[Saved data entries]
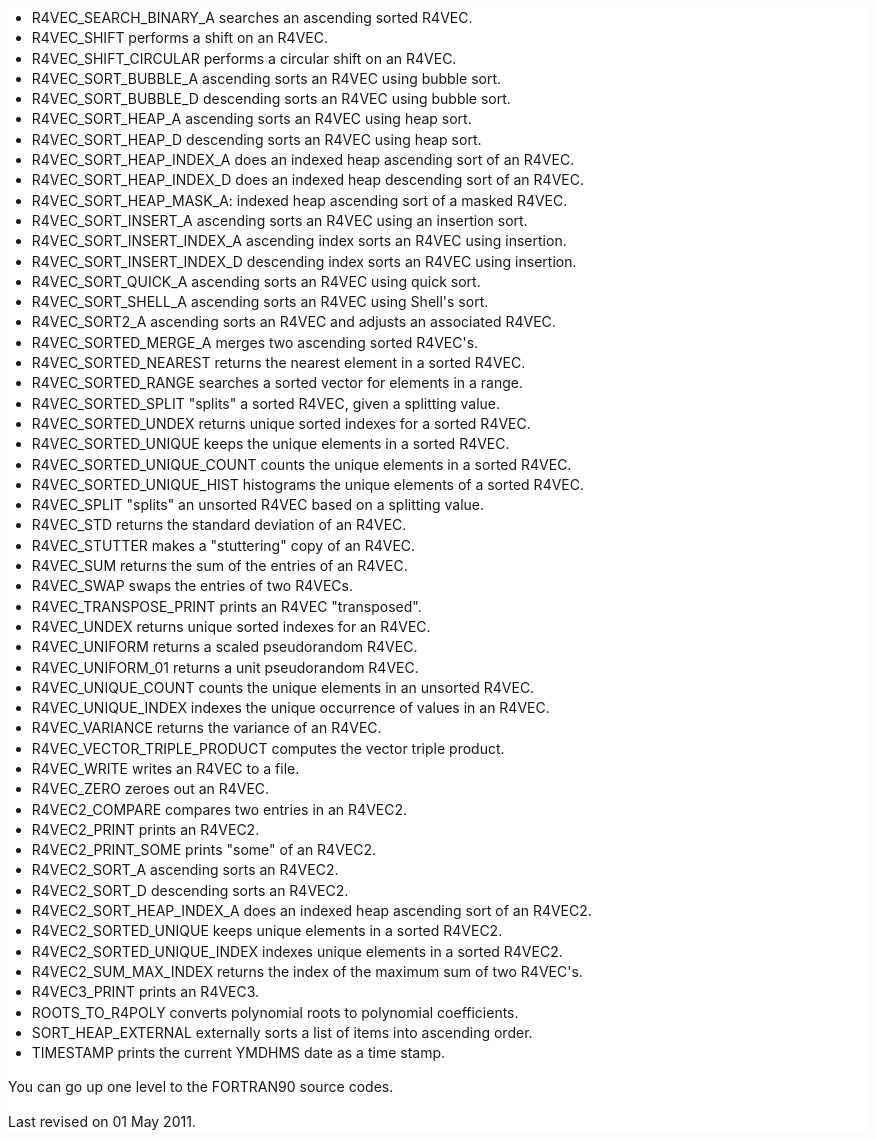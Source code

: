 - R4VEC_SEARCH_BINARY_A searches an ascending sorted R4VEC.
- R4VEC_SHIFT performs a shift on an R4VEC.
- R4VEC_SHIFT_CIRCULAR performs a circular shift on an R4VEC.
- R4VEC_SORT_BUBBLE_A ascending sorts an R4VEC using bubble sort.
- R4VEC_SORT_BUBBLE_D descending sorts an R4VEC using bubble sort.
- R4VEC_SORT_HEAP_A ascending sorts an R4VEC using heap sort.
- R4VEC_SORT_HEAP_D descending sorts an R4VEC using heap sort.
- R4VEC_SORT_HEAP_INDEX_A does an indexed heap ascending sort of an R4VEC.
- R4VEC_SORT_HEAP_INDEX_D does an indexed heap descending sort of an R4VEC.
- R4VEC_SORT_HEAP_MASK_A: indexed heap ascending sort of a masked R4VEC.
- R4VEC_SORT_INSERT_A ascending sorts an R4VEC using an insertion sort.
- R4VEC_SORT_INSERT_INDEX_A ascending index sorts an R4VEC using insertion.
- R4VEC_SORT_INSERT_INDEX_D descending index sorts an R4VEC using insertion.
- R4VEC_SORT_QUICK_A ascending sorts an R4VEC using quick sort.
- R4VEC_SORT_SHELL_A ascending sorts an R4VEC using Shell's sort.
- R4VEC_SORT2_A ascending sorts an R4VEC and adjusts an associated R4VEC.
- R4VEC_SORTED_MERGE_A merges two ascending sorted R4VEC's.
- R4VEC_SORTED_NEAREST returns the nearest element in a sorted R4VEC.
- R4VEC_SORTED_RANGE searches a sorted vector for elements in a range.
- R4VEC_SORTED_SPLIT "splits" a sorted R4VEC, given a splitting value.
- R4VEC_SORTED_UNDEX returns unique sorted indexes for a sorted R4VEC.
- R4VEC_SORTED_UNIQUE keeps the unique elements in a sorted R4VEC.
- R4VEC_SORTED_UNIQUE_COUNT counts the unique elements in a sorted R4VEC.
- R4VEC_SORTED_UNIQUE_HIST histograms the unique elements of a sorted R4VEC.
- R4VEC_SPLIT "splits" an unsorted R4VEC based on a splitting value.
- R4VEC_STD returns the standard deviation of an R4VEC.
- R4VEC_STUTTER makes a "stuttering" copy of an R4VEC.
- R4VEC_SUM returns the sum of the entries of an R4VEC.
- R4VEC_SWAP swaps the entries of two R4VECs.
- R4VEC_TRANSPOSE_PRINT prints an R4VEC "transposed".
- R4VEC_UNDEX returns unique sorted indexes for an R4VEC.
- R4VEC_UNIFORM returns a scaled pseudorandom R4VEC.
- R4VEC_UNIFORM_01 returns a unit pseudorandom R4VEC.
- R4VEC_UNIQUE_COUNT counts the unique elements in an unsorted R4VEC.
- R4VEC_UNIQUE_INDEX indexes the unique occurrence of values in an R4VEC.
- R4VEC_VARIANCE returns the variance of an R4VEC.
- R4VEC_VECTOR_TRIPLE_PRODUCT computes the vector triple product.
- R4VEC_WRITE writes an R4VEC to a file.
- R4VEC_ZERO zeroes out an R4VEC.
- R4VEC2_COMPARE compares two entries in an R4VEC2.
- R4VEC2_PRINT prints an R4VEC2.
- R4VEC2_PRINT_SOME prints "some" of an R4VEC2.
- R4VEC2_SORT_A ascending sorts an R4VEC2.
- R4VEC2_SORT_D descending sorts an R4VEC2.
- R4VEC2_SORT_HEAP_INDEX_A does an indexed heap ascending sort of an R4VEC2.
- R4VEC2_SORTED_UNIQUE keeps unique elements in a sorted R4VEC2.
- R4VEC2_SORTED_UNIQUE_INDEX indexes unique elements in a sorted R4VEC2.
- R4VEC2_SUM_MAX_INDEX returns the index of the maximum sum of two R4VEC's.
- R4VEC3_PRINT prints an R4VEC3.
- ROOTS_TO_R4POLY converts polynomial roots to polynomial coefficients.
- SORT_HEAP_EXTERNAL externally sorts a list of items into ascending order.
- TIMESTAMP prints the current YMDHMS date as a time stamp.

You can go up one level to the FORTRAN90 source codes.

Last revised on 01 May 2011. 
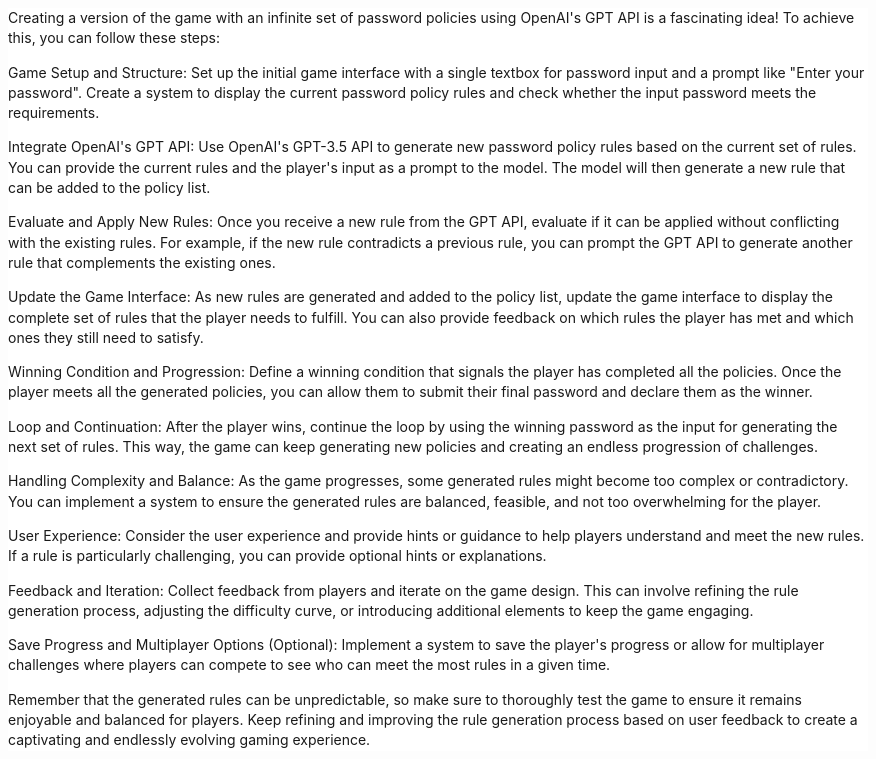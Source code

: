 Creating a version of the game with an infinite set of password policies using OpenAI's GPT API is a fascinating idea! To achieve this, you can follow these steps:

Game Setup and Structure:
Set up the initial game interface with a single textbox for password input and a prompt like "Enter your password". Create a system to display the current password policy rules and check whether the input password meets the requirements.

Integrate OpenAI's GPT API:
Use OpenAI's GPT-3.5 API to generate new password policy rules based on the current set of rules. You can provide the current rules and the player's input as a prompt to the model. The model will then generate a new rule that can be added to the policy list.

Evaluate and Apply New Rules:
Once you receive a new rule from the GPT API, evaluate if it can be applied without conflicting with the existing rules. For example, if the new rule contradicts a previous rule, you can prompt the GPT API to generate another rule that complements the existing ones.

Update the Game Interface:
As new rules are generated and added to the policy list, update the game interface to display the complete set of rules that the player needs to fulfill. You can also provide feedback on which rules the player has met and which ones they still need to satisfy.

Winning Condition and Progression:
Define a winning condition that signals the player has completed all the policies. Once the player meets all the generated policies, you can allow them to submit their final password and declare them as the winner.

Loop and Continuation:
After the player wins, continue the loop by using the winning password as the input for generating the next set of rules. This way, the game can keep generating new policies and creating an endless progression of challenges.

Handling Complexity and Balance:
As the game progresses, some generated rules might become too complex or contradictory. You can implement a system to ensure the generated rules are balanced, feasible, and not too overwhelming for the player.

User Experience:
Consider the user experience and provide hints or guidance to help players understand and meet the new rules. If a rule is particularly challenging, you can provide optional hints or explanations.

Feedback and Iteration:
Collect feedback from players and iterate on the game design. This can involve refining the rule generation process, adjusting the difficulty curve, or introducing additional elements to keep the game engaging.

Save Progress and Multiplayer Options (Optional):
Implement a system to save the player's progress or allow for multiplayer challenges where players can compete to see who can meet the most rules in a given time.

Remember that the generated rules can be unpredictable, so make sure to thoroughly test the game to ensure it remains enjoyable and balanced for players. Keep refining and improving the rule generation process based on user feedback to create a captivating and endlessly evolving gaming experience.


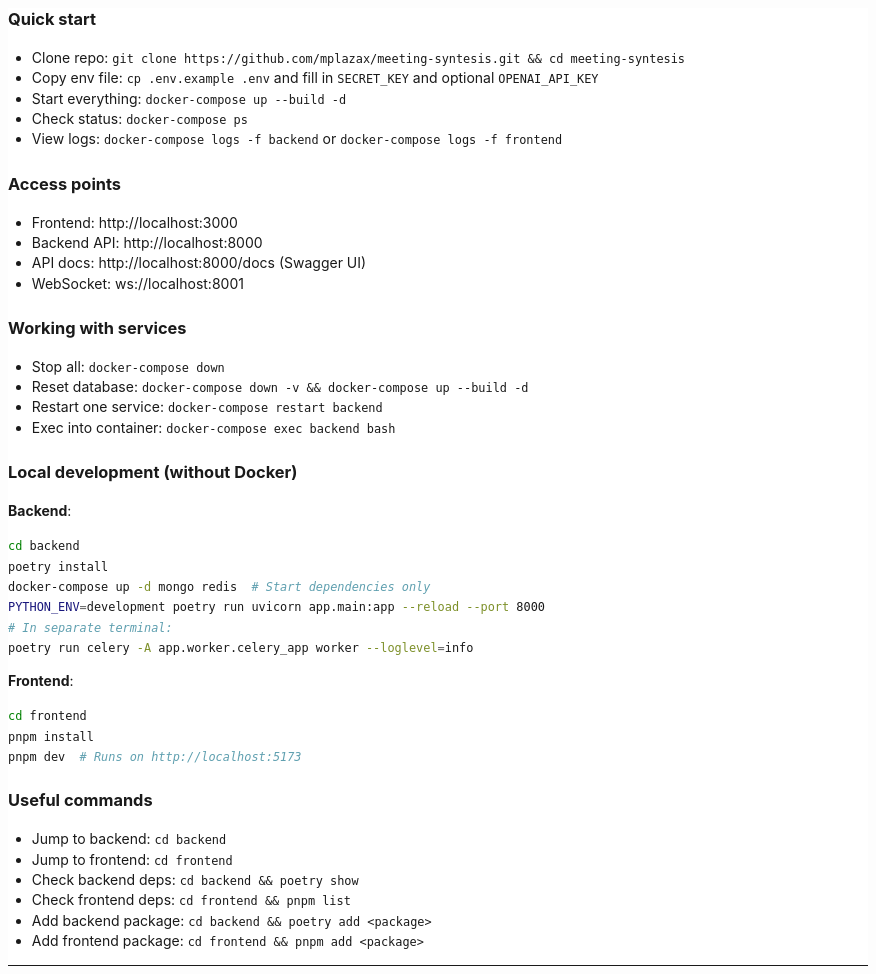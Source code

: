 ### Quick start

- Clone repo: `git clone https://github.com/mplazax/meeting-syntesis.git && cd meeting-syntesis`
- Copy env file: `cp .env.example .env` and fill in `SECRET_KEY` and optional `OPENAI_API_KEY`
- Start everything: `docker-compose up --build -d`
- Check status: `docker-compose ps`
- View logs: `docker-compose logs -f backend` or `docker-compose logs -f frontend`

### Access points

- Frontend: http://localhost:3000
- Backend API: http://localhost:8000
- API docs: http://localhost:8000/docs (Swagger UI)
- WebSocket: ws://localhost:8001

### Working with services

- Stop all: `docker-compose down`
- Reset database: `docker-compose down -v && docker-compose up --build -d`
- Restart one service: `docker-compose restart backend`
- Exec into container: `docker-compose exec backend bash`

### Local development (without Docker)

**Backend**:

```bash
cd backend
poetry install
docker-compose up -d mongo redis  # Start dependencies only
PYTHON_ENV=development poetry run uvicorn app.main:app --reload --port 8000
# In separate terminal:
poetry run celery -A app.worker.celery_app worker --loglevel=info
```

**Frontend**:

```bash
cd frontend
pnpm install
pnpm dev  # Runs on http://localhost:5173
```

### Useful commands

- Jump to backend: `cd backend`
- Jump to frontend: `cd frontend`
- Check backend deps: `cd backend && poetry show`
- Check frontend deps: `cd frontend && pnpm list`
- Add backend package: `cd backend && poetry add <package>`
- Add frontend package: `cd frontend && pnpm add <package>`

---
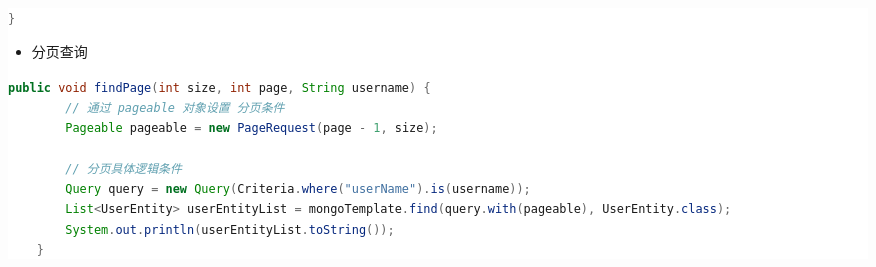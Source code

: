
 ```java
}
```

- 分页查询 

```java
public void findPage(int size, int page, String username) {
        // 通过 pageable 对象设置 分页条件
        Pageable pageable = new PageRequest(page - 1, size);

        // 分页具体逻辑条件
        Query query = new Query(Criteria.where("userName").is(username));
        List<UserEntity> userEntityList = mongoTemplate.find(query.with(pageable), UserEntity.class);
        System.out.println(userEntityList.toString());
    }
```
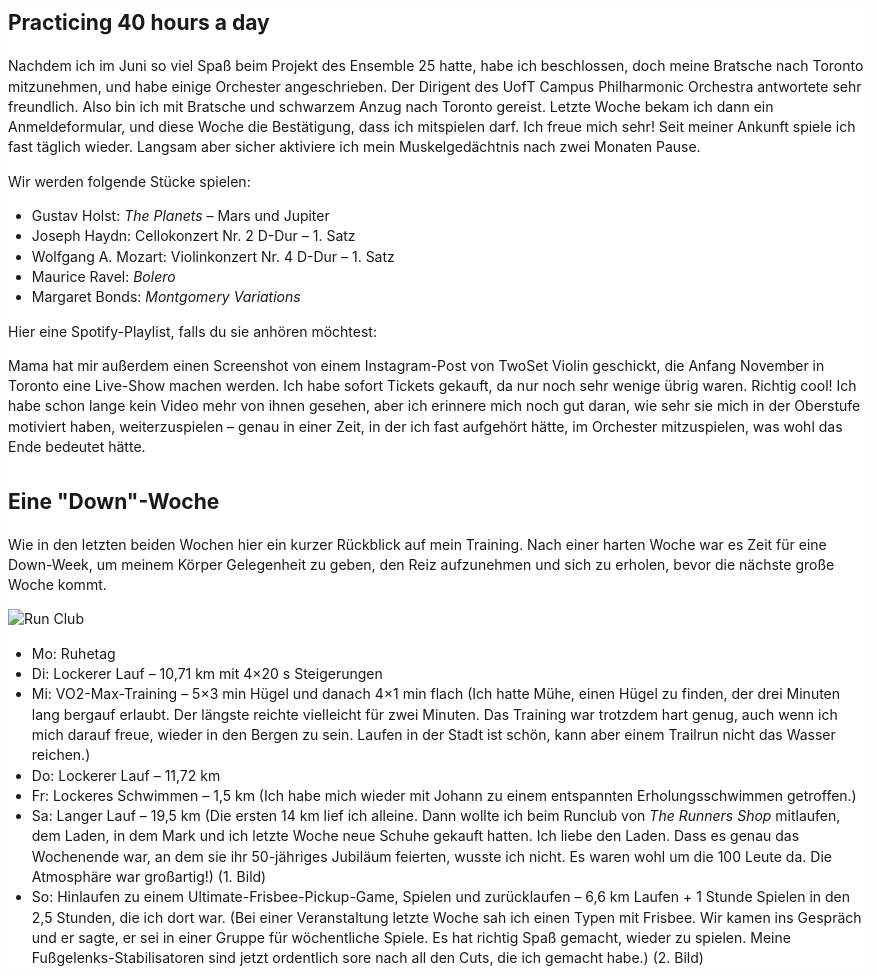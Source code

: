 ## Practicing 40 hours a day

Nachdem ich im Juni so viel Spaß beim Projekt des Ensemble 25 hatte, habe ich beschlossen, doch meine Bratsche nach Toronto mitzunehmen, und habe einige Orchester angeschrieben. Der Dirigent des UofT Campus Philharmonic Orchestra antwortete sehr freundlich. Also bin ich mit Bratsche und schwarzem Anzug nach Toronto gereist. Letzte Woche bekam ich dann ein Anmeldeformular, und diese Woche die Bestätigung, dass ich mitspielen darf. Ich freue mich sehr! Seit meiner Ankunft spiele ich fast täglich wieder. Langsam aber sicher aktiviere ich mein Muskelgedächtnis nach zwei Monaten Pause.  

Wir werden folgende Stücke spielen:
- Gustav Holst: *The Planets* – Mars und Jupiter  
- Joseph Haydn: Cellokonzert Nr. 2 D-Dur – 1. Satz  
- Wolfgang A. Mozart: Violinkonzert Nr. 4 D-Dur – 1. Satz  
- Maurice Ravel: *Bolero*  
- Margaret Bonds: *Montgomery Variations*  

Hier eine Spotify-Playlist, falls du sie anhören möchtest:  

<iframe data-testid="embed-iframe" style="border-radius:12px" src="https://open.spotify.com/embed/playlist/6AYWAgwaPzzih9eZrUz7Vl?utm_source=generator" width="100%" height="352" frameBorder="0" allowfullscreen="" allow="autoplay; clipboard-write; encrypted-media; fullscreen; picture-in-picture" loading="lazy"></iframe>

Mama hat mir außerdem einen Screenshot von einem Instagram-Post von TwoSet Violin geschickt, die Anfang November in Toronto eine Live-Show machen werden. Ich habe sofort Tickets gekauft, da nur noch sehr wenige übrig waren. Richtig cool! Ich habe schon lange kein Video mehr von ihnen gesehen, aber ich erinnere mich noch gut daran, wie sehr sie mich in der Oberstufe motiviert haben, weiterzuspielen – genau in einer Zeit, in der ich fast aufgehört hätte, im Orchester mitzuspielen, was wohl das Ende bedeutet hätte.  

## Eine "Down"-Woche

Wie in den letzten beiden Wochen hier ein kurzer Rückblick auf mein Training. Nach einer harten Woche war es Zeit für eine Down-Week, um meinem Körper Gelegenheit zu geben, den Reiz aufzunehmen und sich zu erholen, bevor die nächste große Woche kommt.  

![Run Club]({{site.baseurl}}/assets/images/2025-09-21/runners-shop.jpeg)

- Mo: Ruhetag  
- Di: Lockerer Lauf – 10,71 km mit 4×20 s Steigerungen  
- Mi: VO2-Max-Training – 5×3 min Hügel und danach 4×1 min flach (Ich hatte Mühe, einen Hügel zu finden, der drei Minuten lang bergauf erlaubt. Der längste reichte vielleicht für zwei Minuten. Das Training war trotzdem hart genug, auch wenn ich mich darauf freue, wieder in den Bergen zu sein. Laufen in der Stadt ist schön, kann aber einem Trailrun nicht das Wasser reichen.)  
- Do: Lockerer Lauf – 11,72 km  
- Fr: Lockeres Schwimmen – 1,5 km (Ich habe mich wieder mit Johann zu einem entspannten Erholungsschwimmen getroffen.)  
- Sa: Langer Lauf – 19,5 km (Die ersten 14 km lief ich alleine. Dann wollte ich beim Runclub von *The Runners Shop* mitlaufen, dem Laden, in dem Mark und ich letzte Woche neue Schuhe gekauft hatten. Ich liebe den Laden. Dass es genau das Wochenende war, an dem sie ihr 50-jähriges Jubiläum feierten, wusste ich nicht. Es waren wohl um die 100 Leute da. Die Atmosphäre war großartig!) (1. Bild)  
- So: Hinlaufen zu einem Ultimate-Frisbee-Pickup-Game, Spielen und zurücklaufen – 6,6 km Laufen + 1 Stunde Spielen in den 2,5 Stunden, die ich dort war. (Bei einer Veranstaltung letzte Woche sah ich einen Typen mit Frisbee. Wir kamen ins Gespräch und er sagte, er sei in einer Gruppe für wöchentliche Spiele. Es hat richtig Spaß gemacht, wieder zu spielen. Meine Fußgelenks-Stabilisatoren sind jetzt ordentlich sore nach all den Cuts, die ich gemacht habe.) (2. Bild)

EXERCISE: Using the records above, copy word for word the line with "As new rules", the line with "Implement a system to save", and every line between them.

ANSWER AREA:
As new rules are generated and added to the policy list, update the game interface to display the complete set of rules that the player needs to fulfill. You can also provide feedback on which rules the player has met and which ones they still need to satisfy.

Winning Condition and Progression:
Define a winning condition that signals the player has completed all the policies. Once the player meets all the generated policies, you can allow them to submit their final password and declare them as the winner.

Loop and Continuation:
After the player wins, continue the loop by using the winning password as the input for generating the next set of rules. This way, the game can keep generating new policies and creating an endless progression of challenges.

Handling Complexity and Balance:
As the game progresses, some generated rules might become too complex or contradictory. You can implement a system to ensure the generated rules are balanced, feasible, and not too overwhelming for the player.

User Experience:
Consider the user experience and provide hints or guidance to help players understand and meet the new rules. If a rule is particularly challenging, you can provide optional hints or explanations.

Feedback and Iteration:
Collect feedback from players and iterate on the game design. This can involve refining the rule generation process, adjusting the difficulty curve, or introducing additional elements to keep the game engaging.

Save Progress and Multiplayer Options (Optional):
Implement a system to save the player's progress or allow for multiplayer challenges where players can compete to see who can meet the most rules in a given time.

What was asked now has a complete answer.